No espaço de discussão do trabalho da equipa azul, da qual faço parte, no âmbito da actividade 1, surgiu um debate opondo aquilo a que, a certa altura, chamámos de investigador-investigador (alguém que se dedica maioritariamente à investigação, um investigador profissional) ao professor-investigador.
Com o intuito de esclarecer estes conceitos, decidi ler um artigo de Hammersley com o título ‘On the teacher as researcher’. (HAMMERSLEY, M. (1993). On the teacher as a researcher. In Hammersley, M. (edt.). Educational Research – current issues (pp.211-231). London: Paul Chapman Publishing.)
Ficam aqui os apontamentos que fiz dessa leitura:
Actualmente existe uma corrente forte que defende que a investigação educacional deveria ser uma parte integrante do trabalho dos professores nas escolas e nas suas salas de aula, em vez de ser uma actividade realizada por pessoas exteriores à escola.
No entanto, esta ideia não é recente.
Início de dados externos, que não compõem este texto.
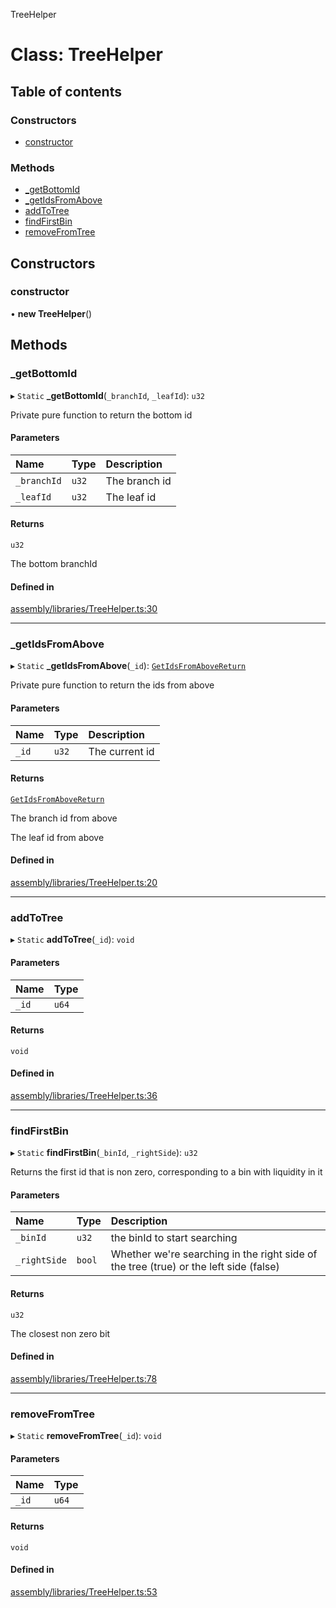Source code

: TreeHelper

# Class: TreeHelper

## Table of contents

### Constructors

-   [constructor](TreeHelper.md#constructor)

### Methods

-   [\_getBottomId](TreeHelper.md#_getbottomid)
-   [\_getIdsFromAbove](TreeHelper.md#_getidsfromabove)
-   [addToTree](TreeHelper.md#addtotree)
-   [findFirstBin](TreeHelper.md#findfirstbin)
-   [removeFromTree](TreeHelper.md#removefromtree)

## Constructors

### constructor

• **new TreeHelper**()

## Methods

### \_getBottomId

▸ `Static` **\_getBottomId**(`_branchId`, `_leafId`): `u32`

Private pure function to return the bottom id

#### Parameters

| Name        | Type  | Description   |
| :---------- | :---- | :------------ |
| `_branchId` | `u32` | The branch id |
| `_leafId`   | `u32` | The leaf id   |

#### Returns

`u32`

The bottom branchId

#### Defined in

[assembly/libraries/TreeHelper.ts:30](https://github.com/dusaprotocol/v2.1/blob/b07cbb8/assembly/libraries/TreeHelper.ts#L30)

---

### \_getIdsFromAbove

▸ `Static` **\_getIdsFromAbove**(`_id`): [`GetIdsFromAboveReturn`](GetIdsFromAboveReturn.md)

Private pure function to return the ids from above

#### Parameters

| Name  | Type  | Description    |
| :---- | :---- | :------------- |
| `_id` | `u32` | The current id |

#### Returns

[`GetIdsFromAboveReturn`](GetIdsFromAboveReturn.md)

The branch id from above

The leaf id from above

#### Defined in

[assembly/libraries/TreeHelper.ts:20](https://github.com/dusaprotocol/v2.1/blob/b07cbb8/assembly/libraries/TreeHelper.ts#L20)

---

### addToTree

▸ `Static` **addToTree**(`_id`): `void`

#### Parameters

| Name  | Type  |
| :---- | :---- |
| `_id` | `u64` |

#### Returns

`void`

#### Defined in

[assembly/libraries/TreeHelper.ts:36](https://github.com/dusaprotocol/v2.1/blob/b07cbb8/assembly/libraries/TreeHelper.ts#L36)

---

### findFirstBin

▸ `Static` **findFirstBin**(`_binId`, `_rightSide`): `u32`

Returns the first id that is non zero, corresponding to a bin with liquidity in it

#### Parameters

| Name         | Type   | Description                                                                           |
| :----------- | :----- | :------------------------------------------------------------------------------------ |
| `_binId`     | `u32`  | the binId to start searching                                                          |
| `_rightSide` | `bool` | Whether we're searching in the right side of the tree (true) or the left side (false) |

#### Returns

`u32`

The closest non zero bit

#### Defined in

[assembly/libraries/TreeHelper.ts:78](https://github.com/dusaprotocol/v2.1/blob/b07cbb8/assembly/libraries/TreeHelper.ts#L78)

---

### removeFromTree

▸ `Static` **removeFromTree**(`_id`): `void`

#### Parameters

| Name  | Type  |
| :---- | :---- |
| `_id` | `u64` |

#### Returns

`void`

#### Defined in

[assembly/libraries/TreeHelper.ts:53](https://github.com/dusaprotocol/v2.1/blob/b07cbb8/assembly/libraries/TreeHelper.ts#L53)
Na década de 50 do século passado existiu um movimento significativo que defendia que os professores e os administradores deveriam desenvolver projectos de investigação-acção que contribuíssem para a melhoria das suas práticas. Corey era, na altura, um dos mais acérrimos defensores desta ideia. Acreditava, juntamente com outros teóricos, que o método científico servia para resolver problemas na área da educação e inspirava-se na obra de Dewey, que acreditava que as recomendações científicas só podem ser testadas através da prática – portanto, nesta perspectiva, o professor é um investigador que testa a teoria educacional.
Também na Grã-Bretanha a ideia do professor investigador ganhou força, nas décadas de 60 e 70, devido à reforma curricular, a ser implementada nas escolas. Com esta reforma e as dificuldades que com ela surgiram, o professor começou a ser visto como um especialista (em oposição à ideia de técnico) que reflecte constantemente sobra as suas práticas, tendo em conta os ideais e o conhecimento do contexto local. Estas reflexões deveriam, depois, traduzir-se na melhoria das práticas. [diferença entre a corrente americana e a britânica: professor que testa teoria e, a partir daí, tenta melhorar as suas práticas vs professor que reflecte sobre a sua prática, para, a partir dessa reflexão, tentar melhorar as suas práticas]
Portanto, começou a haver uma mudança de foco de atenção: dos resultados para os processos. Esta mudança foi acompanhada pela crescente utilização de métodos qualitativos (adaptados a partir da investigação nas áreas da sociologia, da antropologia e da história) – entendia-se que o método qualitativo estava mais adequado para ‘lidar’ com contextos locais específicos e os resultados eram apresentados de uma forma que podia não só ser compreendida por investigadores, mas também pelos professores, os pais e a comunidade em geral.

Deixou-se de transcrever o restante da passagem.